**PROBLEM DETAILS:** Would you please copy all of the data exactly, skipping the images?

(Plain-text document sources)
-*-

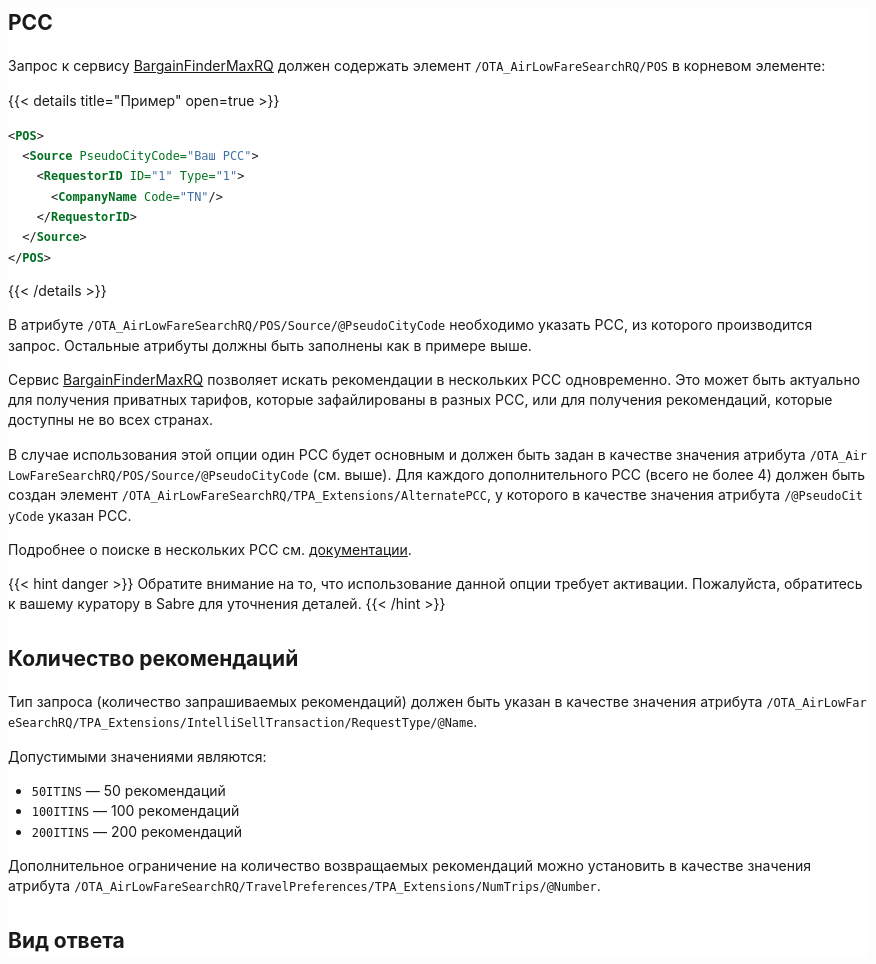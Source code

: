## PCC

Запрос к сервису [BargainFinderMaxRQ](https://developer.sabre.com/docs/soap_apis/air/search/bargain_finder_max) должен содержать элемент ```/OTA_AirLowFareSearchRQ/POS``` в корневом элементе:

{{< details title="Пример" open=true >}}
```XML
<POS>
  <Source PseudoCityCode="Ваш PCC">
    <RequestorID ID="1" Type="1">
      <CompanyName Code="TN"/>
    </RequestorID>
  </Source>
</POS>
```
{{< /details >}}

В атрибуте ```/OTA_AirLowFareSearchRQ/POS/Source/@PseudoCityCode``` необходимо указать PCC, из которого производится запрос. Остальные атрибуты должны быть заполнены как в примере выше.

Сервис [BargainFinderMaxRQ](https://developer.sabre.com/docs/soap_apis/air/search/bargain_finder_max) позволяет искать рекомендации в нескольких PCC одновременно. Это может быть актуально для получения приватных тарифов, которые зафайлированы в разных PCC, или для получения рекомендаций, которые доступны не во всех странах.

В случае использования этой опции один PCC будет основным и должен быть задан в качестве значения атрибута ```/OTA_AirLowFareSearchRQ/POS/Source/@PseudoCityCode``` (см. выше). Для каждого дополнительного PCC (всего не более 4) должен быть создан элемент ```/OTA_AirLowFareSearchRQ/TPA_Extensions/AlternatePCC```, у которого в качестве значения атрибута ```/@PseudoCityCode``` указан PCC.

Подробнее о поиске в нескольких PCC см. [документации](http://webservices.sabre.com/drc/providerdoc/shopping/BargainFinderMax_Help/Content/Features/ShopAcrossMultPCCs/Shop_Across_Multiple_PCCs_DAG.pdf).

{{< hint danger >}}
Обратите внимание на то, что использование данной опции требует активации. Пожалуйста, обратитесь к вашему куратору в Sabre для уточнения деталей.
{{< /hint >}}

## Количество рекомендаций

Тип запроса (количество запрашиваемых рекомендаций) должен быть указан в качестве значения атрибута ```/OTA_AirLowFareSearchRQ/TPA_Extensions/IntelliSellTransaction/RequestType/@Name```.

Допустимыми значениями являются:
- ```50ITINS``` — 50 рекомендаций
- ```100ITINS``` — 100 рекомендаций
- ```200ITINS``` — 200 рекомендаций

Дополнительное ограничение на количество возвращаемых рекомендаций можно установить в качестве значения атрибута ```/OTA_AirLowFareSearchRQ/TravelPreferences/TPA_Extensions/NumTrips/@Number```.

## Вид ответа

-*-

**FINISHED TASK:**
Source code

:## PCC

Запрос к сервису [BargainFinderMaxRQ](https://developer.sabre.com/docs/soap_apis/air/search/bargain_finder_max) должен содержать элемент ```/OTA_AirLowFareSearchRQ/POS``` в корневом элементе:

{{< details title="Пример" open=true >}}
```XML
<POS>
  <Source PseudoCityCode="Ваш PCC">
    <RequestorID ID="1" Type="1">
      <CompanyName Code="TN"/>
    </RequestorID>
  </Source>
</POS>
```
{{< /details >}}

В атрибуте ```/OTA_AirLowFareSearchRQ/POS/Source/@PseudoCityCode``` необходимо указать PCC, из которого производится запрос. Остальные атрибуты должны быть заполнены как в примере выше.

Сервис [BargainFinderMaxRQ](https://developer.sabre.com/docs/soap_apis/air/search/bargain_finder_max) позволяет искать рекомендации в нескольких PCC одновременно. Это может быть актуально для получения приватных тарифов, которые зафайлированы в разных PCC, или для получения рекомендаций, которые доступны не во всех странах.

В случае использования этой опции один PCC будет основным и должен быть задан в качестве значения атрибута ```/OTA_AirLowFareSearchRQ/POS/Source/@PseudoCityCode``` (см. выше). Для каждого дополнительного PCC (всего не более 4) должен быть создан элемент ```/OTA_AirLowFareSearchRQ/TPA_Extensions/AlternatePCC```, у которого в качестве значения атрибута ```/@PseudoCityCode``` указан PCC.

Подробнее о поиске в нескольких PCC см. [документации](http://webservices.sabre.com/drc/providerdoc/shopping/BargainFinderMax_Help/Content/Features/ShopAcrossMultPCCs/Shop_Across_Multiple_PCCs_DAG.pdf).

{{< hint danger >}}
Обратите внимание на то, что использование данной опции требует активации. Пожалуйста, обратитесь к вашему куратору в Sabre для уточнения деталей.
{{< /hint >}}

## Количество рекомендаций

Тип запроса (количество запрашиваемых рекомендаций) должен быть указан в качестве значения атрибута ```/OTA_AirLowFareSearchRQ/TPA_Extensions/IntelliSellTransaction/RequestType/@Name```.

Допустимыми значениями являются:
- ```50ITINS``` — 50 рекомендаций
- ```100ITINS``` — 100 рекомендаций
- ```200ITINS``` — 200 рекомендаций

Дополнительное ограничение на количество возвращаемых рекомендаций можно установить в качестве значения атрибута ```/OTA_AirLowFareSearchRQ/TravelPreferences/TPA_Extensions/NumTrips/@Number```.

## Вид ответа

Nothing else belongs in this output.